Add speculative decoding by petrukha-ivan · Pull Request #173 · ml-explore/mlx-swift-lm

petrukha-ivan · 2026-03-31T15:14:15Z

Proposed changes

Add speculative decoding support, based on the approach in mlx-lm.

A new SpeculativeTokenIterator uses a smaller draft model to propose tokens that are verified in batch by the main model, yielding accepted tokens one at a time. Both generate() and generateTokens() get overloads accepting a draft model. This also extracts a TokenIteratorProtocol so the shared generation loop works with both iterator types.

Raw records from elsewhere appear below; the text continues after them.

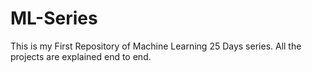 # ML-Series
This is my First Repository of Machine Learning 25 Days series. All the projects are explained end to end.
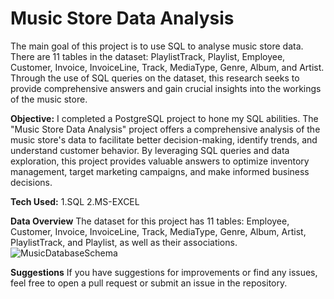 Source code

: # Music Store Data Analysis 
The main goal of this project is to use SQL to analyse music store data. There are 11 tables in the dataset: PlaylistTrack, Playlist, Employee, Customer, Invoice, InvoiceLine, Track, MediaType, Genre, Album, and Artist. Through the use of SQL queries on the dataset, this research seeks to provide comprehensive answers and gain crucial insights into the workings of the music store.

**Objective:**
I completed a PostgreSQL project to hone my SQL abilities.
The "Music Store Data Analysis" project offers a comprehensive analysis of the music store's data to facilitate better decision-making, identify trends, and understand customer behavior. By leveraging SQL queries and data exploration, this project provides valuable answers to optimize inventory management, target marketing campaigns, and make informed business decisions.



**Tech Used:**
1.SQL
2.MS-EXCEL

**Data Overview**
The dataset for this project has 11 tables: Employee, Customer, Invoice, InvoiceLine, Track, MediaType, Genre, Album, Artist, PlaylistTrack, and Playlist, as well as their associations.
![MusicDatabaseSchema](https://github.com/bhawna124/Music_Project-SQL/assets/141348823/f3db0677-e890-44de-9b03-11741fa62066)

**Suggestions**
If you have suggestions for improvements or find any issues, feel free to open a pull request or submit an issue in the repository.
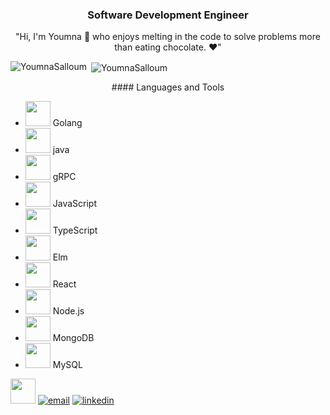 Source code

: <h3 align="center">Software Development Engineer</h3> 
<p align="center">
  "Hi, I'm Youmna 👋 who enjoys melting in the code to solve problems more than eating chocolate. ❤️"
</p>
<p><img align="left" src="https://github-readme-stats.vercel.app/api/top-langs?username=YoumnaSalloum&show_icons=true&locale=en&layout=compact" alt="YoumnaSalloum" /></p>

<p>&nbsp;<img align="center" src="https://github-readme-stats.vercel.app/api?username=YoumnaSalloum&show_icons=true&locale=en" alt="YoumnaSalloum" /></p>

<p align="center">
#### Languages and Tools

- <img width="40px" src="https://cdn.jsdelivr.net/gh/devicons/devicon@latest/icons/go/go-original-wordmark.svg" /> Golang
- <img width="40px" src="https://cdn.jsdelivr.net/gh/devicons/devicon@latest/icons/java/java-original-wordmark.svg" />  java
- <img width="40px" src="https://cdn.jsdelivr.net/gh/devicons/devicon@latest/icons/grpc/grpc-plain.svg" />  gRPC
-  <img width="40px" src="https://cdn.jsdelivr.net/gh/devicons/devicon@latest/icons/javascript/javascript-original.svg" /> JavaScript
-  <img width="40px" src="https://cdn.jsdelivr.net/gh/devicons/devicon@latest/icons/typescript/typescript-original.svg" /> TypeScript
-  <img width="40px"  src="https://cdn.jsdelivr.net/gh/devicons/devicon@latest/icons/elm/elm-original-wordmark.svg" /> Elm
- <img width="40px" src="https://cdn.jsdelivr.net/gh/devicons/devicon/icons/react/react-original.svg" /> React
- <img width="40px" src="https://cdn.jsdelivr.net/gh/devicons/devicon/icons/nodejs/nodejs-original.svg" />  Node.js
- <img width="40px" src="https://cdn.jsdelivr.net/gh/devicons/devicon@latest/icons/mongodb/mongodb-original-wordmark.svg" />  MongoDB
- <img width="40px" src="https://cdn.jsdelivr.net/gh/devicons/devicon@latest/icons/mysql/mysql-plain-wordmark.svg" />  MySQL      
</p>

<img src="https://raw.githubusercontent.com/innng/innng/master/assets/kyubey.gif" height="40" />
<a href="mailto:youmna61998@gmail.com"><img src="https://img.icons8.com/color/96/000000/gmail.png" alt="email"/></a>
<a href="https://www.linkedin.com/in/youmna-salloum/"><img src="https://img.icons8.com/color/96/000000/linkedin.png" alt="linkedin"/></a>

Bug fix: trimPromptCache previously only trimmed the first cache layer. This PR fixes it to trim all layers, which is required for speculative decoding to correctly rewind rejected tokens.

Limitations

Speculative decoding requires trimmable KV caches to rewind rejected tokens. Models that use MambaCache are not supported and will throw an error. A possible solution would be to snapshot the cache state before drafting and restore it on rejection, but this adds memory overhead and complexity that felt out of scope for this PR.

Benchmarks

Benchmarked on M3 Max using a short text translation prompt (~150 tokens) generating ~130 tokens, with 2 draft tokens for speculative generation. Using more than 2 draft tokens makes results worse in most cases. The draft model generates further ahead and divergence from the main model lowers the acceptance rate, so the drafting overhead ends up making generation slower.

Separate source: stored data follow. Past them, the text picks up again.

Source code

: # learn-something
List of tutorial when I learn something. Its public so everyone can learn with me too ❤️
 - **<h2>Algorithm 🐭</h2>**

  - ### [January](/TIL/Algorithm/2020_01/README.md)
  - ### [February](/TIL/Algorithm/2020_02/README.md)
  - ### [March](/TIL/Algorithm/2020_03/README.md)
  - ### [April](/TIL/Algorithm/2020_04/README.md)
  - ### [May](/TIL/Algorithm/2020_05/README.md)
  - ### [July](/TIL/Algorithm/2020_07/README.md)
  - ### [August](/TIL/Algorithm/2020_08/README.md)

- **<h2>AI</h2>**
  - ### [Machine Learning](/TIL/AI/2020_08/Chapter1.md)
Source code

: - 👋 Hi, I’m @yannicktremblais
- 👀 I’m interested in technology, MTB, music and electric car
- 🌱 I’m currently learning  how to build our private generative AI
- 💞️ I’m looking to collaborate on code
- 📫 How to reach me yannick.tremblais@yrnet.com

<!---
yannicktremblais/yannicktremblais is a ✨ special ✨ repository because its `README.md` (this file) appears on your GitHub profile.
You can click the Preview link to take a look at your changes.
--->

Main model	Draft model	Prompt tokens/s	Generation tokens/s	Memory peak
Qwen3-4B-4bit	-	788	99	2564M
Qwen3-4B-4bit	Qwen3-0.6B-4bit	708	128 (+29%)	2915M
Qwen3-14B-4bit	-	258	32	8237M
Qwen3-14B-4bit	Qwen3-0.6B-4bit	250	53 (+66%)	8351M
Qwen3-32B-4bit	-	71	14	17916M
Qwen3-32B-4bit	Qwen3-0.6B-4bit	73	25 (+79%)	18267M

The larger the gap between the main and draft model, the greater the benefit. The 32B model sees the biggest speedup (+79%) since its baseline generation is slow and there is more room for the draft model to help. Prompt processing speed stays largely unaffected, and the memory overhead from the 0.6B draft model is minimal in all cases (under 400MB).

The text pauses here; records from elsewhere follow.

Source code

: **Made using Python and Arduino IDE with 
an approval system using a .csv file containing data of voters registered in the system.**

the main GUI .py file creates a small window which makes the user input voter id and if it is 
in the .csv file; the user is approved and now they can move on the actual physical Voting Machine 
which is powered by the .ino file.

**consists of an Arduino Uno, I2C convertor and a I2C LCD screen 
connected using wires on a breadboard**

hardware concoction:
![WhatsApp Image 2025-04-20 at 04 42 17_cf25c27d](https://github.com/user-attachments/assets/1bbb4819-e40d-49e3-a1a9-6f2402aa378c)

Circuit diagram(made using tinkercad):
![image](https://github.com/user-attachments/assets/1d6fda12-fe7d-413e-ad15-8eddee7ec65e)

Note: The benchmarks above use a translation task, which is relatively deterministic and tends to produce high acceptance rates. Results will vary depending on the draft model selection and the prompt. More creative tasks may see lower acceptance rates, and in some cases speculative decoding can even slow down generation.

Checklist

Put an x in the boxes that apply.

I have read the CONTRIBUTING document
I have run pre-commit run --all-files to format my code / installed pre-commit prior to committing changes
I have added tests that prove my fix is effective or that my feature works
I have updated the necessary documentation (if needed)

davidkoski · 2026-03-31T17:41:09Z

Libraries/MLXLMCommon/Evaluate.swift

+            processor?.didSample(token: token)
+            y = .init(tokens: token)
+            mainState = result.state
+            asyncEval(y.tokens)


I think the python code doesn't do this. It isn't incorrect, but it might collide with the prefill of the draft (below).

Good catch! We do batch processing for this token along with the drafted tokens in the verify step, so I think there's no reason to force evaluation here. Removed.

davidkoski · 2026-03-31T17:51:26Z

Libraries/MLXLMCommon/Evaluate.swift

+    parameters: GenerateParameters,
+    context: ModelContext,
+    draftModel: any LanguageModel,
+    draftCache: [KVCache]? = nil,


Does this need the main KVCache? or is there no need to keep that around?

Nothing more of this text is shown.